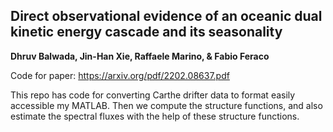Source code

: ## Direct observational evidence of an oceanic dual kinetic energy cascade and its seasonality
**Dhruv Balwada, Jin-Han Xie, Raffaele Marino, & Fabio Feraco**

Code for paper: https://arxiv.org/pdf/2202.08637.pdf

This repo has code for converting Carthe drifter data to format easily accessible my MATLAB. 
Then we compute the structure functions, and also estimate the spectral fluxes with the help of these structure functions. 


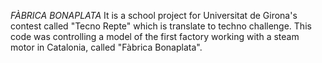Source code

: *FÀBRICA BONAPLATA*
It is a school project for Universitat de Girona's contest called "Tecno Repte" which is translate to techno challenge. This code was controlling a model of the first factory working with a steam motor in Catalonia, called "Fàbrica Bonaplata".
---*---
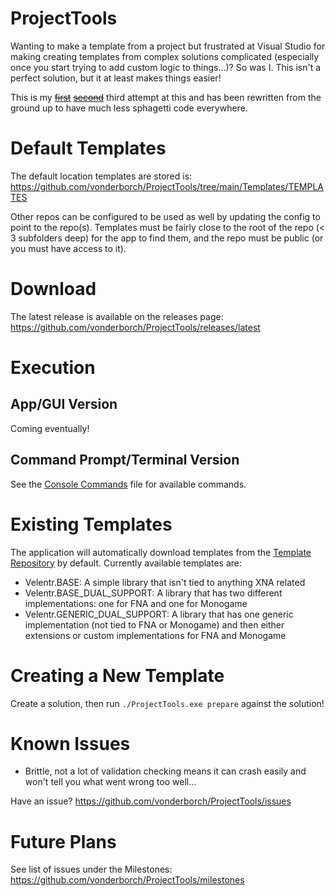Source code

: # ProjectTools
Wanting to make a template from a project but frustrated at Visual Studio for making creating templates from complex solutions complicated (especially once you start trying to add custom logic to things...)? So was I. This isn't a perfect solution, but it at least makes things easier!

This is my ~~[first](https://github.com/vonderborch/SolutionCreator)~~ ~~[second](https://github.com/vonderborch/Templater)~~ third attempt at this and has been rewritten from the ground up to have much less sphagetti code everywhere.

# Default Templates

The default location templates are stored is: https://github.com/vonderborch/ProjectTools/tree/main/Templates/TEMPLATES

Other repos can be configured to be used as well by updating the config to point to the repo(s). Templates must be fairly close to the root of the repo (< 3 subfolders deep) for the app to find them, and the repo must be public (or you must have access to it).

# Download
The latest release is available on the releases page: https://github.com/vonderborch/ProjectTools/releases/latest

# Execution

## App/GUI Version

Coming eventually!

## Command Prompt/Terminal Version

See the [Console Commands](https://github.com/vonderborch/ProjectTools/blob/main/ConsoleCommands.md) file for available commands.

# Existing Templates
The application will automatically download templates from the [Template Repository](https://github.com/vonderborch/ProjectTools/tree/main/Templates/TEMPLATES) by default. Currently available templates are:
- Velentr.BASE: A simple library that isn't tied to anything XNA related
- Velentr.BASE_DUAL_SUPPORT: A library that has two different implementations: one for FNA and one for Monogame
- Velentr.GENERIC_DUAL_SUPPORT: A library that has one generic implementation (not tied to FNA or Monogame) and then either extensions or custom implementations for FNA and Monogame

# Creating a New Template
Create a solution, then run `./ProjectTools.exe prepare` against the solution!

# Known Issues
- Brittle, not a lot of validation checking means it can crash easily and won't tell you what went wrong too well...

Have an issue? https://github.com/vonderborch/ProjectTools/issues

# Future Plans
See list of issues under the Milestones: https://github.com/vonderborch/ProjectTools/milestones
---*---
■ Exercise ■
Of all the entries above, retype exactly the lines from the line with "- Velentr.GENERIC_DUAL_SUPPORT: A" to the line with "See list of", both included, and no others.

■ Exercise result ■
- Velentr.GENERIC_DUAL_SUPPORT: A library that has one generic implementation (not tied to FNA or Monogame) and then either extensions or custom implementations for FNA and Monogame

# Creating a New Template
Create a solution, then run `./ProjectTools.exe prepare` against the solution!

# Known Issues
- Brittle, not a lot of validation checking means it can crash easily and won't tell you what went wrong too well...

Have an issue? https://github.com/vonderborch/ProjectTools/issues

# Future Plans
See list of issues under the Milestones: https://github.com/vonderborch/ProjectTools/milestones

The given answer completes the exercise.